[WHAT YOU NEED TO DO] Among the lines of the data below, count those that hold the word "appears". Answer with the number alone.

[MATERIAL FOR THE TASK]
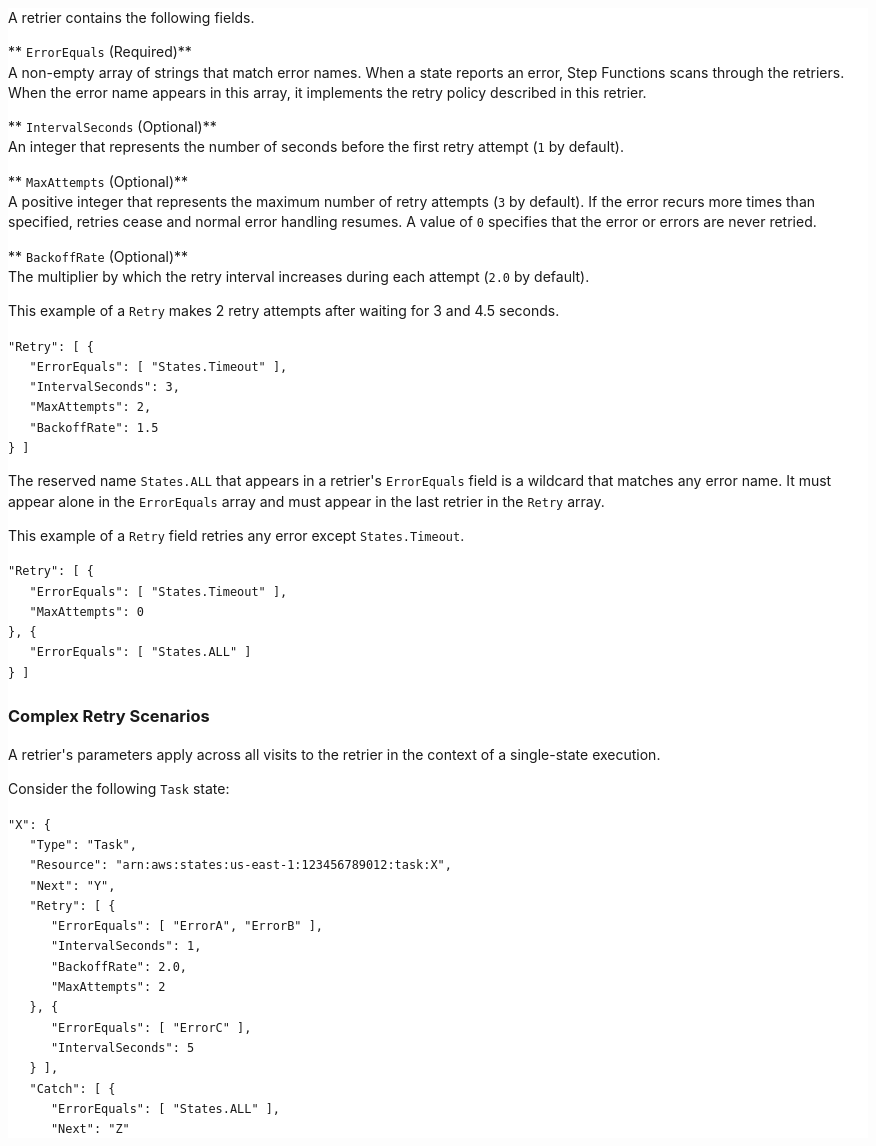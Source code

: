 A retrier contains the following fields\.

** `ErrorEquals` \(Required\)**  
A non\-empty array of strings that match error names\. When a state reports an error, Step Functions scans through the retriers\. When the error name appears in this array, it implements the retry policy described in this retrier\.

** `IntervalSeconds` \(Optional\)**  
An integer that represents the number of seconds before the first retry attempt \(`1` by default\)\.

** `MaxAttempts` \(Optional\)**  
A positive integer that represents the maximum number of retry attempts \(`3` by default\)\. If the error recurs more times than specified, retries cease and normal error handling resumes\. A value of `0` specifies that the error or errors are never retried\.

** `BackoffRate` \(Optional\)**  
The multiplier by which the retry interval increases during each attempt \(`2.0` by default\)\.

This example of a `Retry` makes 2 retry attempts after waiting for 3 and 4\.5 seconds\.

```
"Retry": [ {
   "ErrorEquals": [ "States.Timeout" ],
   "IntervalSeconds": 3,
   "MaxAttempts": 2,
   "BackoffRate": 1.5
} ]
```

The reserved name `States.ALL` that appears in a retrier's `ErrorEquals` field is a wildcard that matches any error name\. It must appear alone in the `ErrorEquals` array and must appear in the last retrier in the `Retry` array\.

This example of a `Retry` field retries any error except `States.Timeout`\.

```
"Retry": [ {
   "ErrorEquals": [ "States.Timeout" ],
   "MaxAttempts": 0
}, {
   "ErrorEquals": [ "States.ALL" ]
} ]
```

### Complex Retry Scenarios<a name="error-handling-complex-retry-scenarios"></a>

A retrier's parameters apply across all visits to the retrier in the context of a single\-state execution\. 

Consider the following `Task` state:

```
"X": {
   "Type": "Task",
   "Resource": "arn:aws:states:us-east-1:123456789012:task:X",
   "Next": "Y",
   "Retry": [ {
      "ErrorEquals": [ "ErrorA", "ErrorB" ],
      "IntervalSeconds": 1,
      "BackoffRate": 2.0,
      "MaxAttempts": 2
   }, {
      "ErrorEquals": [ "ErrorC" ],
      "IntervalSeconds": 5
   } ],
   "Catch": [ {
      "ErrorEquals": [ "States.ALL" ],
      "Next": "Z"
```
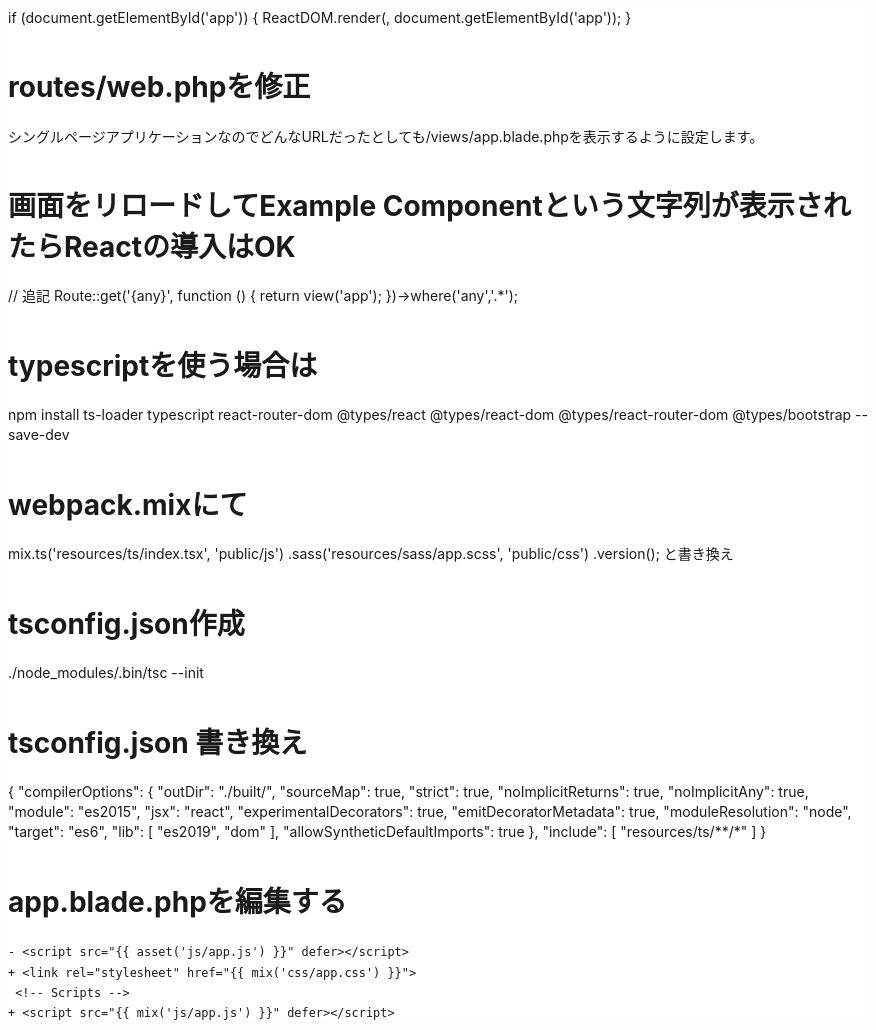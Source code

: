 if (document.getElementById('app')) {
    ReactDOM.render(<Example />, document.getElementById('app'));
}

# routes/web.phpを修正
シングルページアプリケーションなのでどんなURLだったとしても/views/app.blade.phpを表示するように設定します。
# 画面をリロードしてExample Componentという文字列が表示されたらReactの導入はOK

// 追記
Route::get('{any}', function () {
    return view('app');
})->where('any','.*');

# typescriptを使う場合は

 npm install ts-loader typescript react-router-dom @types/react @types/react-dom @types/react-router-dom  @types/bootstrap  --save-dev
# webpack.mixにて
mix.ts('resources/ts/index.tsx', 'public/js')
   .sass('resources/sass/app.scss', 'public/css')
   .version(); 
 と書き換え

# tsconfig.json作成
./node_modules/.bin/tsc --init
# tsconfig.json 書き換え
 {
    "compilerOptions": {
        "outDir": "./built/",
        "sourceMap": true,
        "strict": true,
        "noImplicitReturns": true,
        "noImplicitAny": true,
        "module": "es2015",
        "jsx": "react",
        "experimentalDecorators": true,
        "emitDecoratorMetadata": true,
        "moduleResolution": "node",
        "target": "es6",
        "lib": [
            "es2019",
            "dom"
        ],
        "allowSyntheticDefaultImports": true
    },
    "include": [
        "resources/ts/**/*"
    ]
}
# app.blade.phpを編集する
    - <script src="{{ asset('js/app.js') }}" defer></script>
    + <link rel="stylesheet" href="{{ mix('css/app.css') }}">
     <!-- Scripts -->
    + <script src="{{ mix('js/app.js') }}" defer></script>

[RESPONSE TO THE TASK] 2